Armori is a city and municipal council in the Gadchiroli district in the Indian state of Maharashtra. It is connected with the National Highway NH-353C.

It is located on the left of the Wainganga River, a tributary of the Pranahita River which meets the Godavari River.

==Geography==
Armori is located at . It has an average elevation of 199 metres (676 feet).

It is part of Desaiganj subdivision of Gadchiroli district along with the tehsils Desaiganj, Kurkheda and Korchi.

== Demographics ==
As per Indian government census of 2011, the population was 97097.

| Year | Male | Female | Total Population | Change | Religion (%) |  |  |  |  |  |  |  |
| Hindu | Muslim | Christian | Sikhs | Buddhist | Jain | Other religions and persuasions | Religion not stated |
| 2001 | 45760 | 45086 | 90846 | - | 87.387 | 1.058 | 0.055 | 0.133 | 9.745 | 0.037 | 1.027 | 0.557 |
| 2011 | 48887 | 48210 | 97097 | 6.881 | 87.658 | 1.137 | 0.090 | 0.118 | 9.602 | 0.069 | 0.665 | 0.661 |

==Transport==

===Road===
Armori is well connected to major industrial and commercial places by road.
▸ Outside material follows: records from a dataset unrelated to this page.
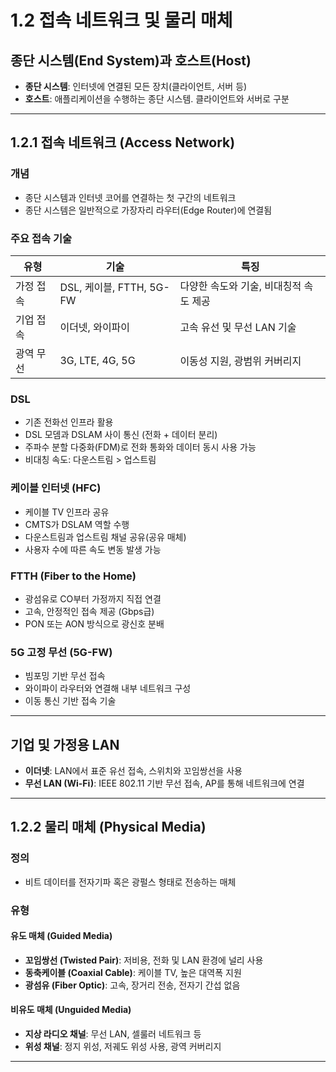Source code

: # 1.2 접속 네트워크 및 물리 매체

## 종단 시스템(End System)과 호스트(Host)
- **종단 시스템**: 인터넷에 연결된 모든 장치(클라이언트, 서버 등)
- **호스트**: 애플리케이션을 수행하는 종단 시스템. 클라이언트와 서버로 구분

---

## 1.2.1 접속 네트워크 (Access Network)

### 개념
- 종단 시스템과 인터넷 코어를 연결하는 첫 구간의 네트워크
- 종단 시스템은 일반적으로 가장자리 라우터(Edge Router)에 연결됨

### 주요 접속 기술
| 유형        | 기술             | 특징                                      |
|-------------|------------------|------------------------------------------|
| 가정 접속   | DSL, 케이블, FTTH, 5G-FW | 다양한 속도와 기술, 비대칭적 속도 제공        |
| 기업 접속   | 이더넷, 와이파이  | 고속 유선 및 무선 LAN 기술                 |
| 광역 무선   | 3G, LTE, 4G, 5G   | 이동성 지원, 광범위 커버리지                  |

### DSL
- 기존 전화선 인프라 활용
- DSL 모뎀과 DSLAM 사이 통신 (전화 + 데이터 분리)
- 주파수 분할 다중화(FDM)로 전화 통화와 데이터 동시 사용 가능
- 비대칭 속도: 다운스트림 > 업스트림

### 케이블 인터넷 (HFC)
- 케이블 TV 인프라 공유
- CMTS가 DSLAM 역할 수행
- 다운스트림과 업스트림 채널 공유(공유 매체)
- 사용자 수에 따른 속도 변동 발생 가능

### FTTH (Fiber to the Home)
- 광섬유로 CO부터 가정까지 직접 연결
- 고속, 안정적인 접속 제공 (Gbps급)
- PON 또는 AON 방식으로 광신호 분배

### 5G 고정 무선 (5G-FW)
- 빔포밍 기반 무선 접속
- 와이파이 라우터와 연결해 내부 네트워크 구성
- 이동 통신 기반 접속 기술

---

## 기업 및 가정용 LAN

- **이더넷**: LAN에서 표준 유선 접속, 스위치와 꼬임쌍선을 사용
- **무선 LAN (Wi-Fi)**: IEEE 802.11 기반 무선 접속, AP를 통해 네트워크에 연결

---

## 1.2.2 물리 매체 (Physical Media)

### 정의
- 비트 데이터를 전자기파 혹은 광펄스 형태로 전송하는 매체

### 유형

#### 유도 매체 (Guided Media)
- **꼬임쌍선 (Twisted Pair)**: 저비용, 전화 및 LAN 환경에 널리 사용
- **동축케이블 (Coaxial Cable)**: 케이블 TV, 높은 대역폭 지원
- **광섬유 (Fiber Optic)**: 고속, 장거리 전송, 전자기 간섭 없음

#### 비유도 매체 (Unguided Media)
- **지상 라디오 채널**: 무선 LAN, 셀룰러 네트워크 등
- **위성 채널**: 정지 위성, 저궤도 위성 사용, 광역 커버리지

---
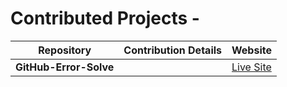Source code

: # Contributed Projects -

| **Repository**         | **Contribution Details**                                                                                      | **Website**                                       |
|------------------------|----------------------------------------------------------------------------------------------------------------|---------------------------------------------------|
| **GitHub-Error-Solve** |                                                                                                                | [Live Site](https://github-error-solve.vercel.app/) |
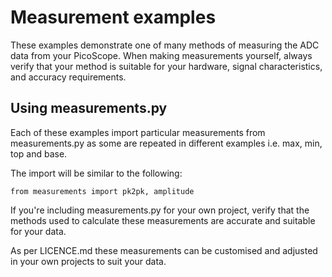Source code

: <!-- Copyright (C) 2018-2022 Pico Technology Ltd. See LICENSE file for terms. -->
# Measurement examples

These examples demonstrate one of many methods of measuring the ADC data from your PicoScope.
When making measurements yourself, always verify that your method is suitable for your hardware, signal characteristics, and accuracy requirements.

## Using measurements.py

Each of these examples import particular measurements from measurements.py as some are repeated
in different examples i.e. max, min, top and base. 

The import will be similar to the following:

`from measurements import pk2pk, amplitude`

If you're including measurements.py for your own project, verify that the methods used to calculate
these measurements are accurate and suitable for your data. 

As per LICENCE.md these measurements can be customised and adjusted in your own projects to suit
your data. 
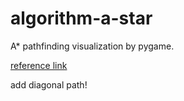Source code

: # algorithm-a-star
A\* pathfinding visualization by pygame.

[reference link](https://www.youtube.com/watch?v=JtiK0DOeI4A&t=1201s)

add diagonal path!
It is about 140 km from the city of Nagpur and about 36 km from district headquarters, Gadchiroli. The Maharashtra State Road Transport Corporation (MSRTC) runs buses connecting Gadchiroli to Nagpur via Armori, Brahmpuri, Nagbhid, Umrer with a frequency of about 45 min.

===Rail===
Nearest railway station is Wadsa (Desaiganj) which is 18 km from Armori town. The other nearby railway stations are Brahmpuri (21 km), Nagpur (140 km).
Railway ministry proposed new rail line from Wadsa (Desaiganj) to Gadchiroli via Armori.

===Air===
Nearest airport is Dr. Babasaheb Ambedkar International Airport, Nagpur which is about 130 km from the town of Armori.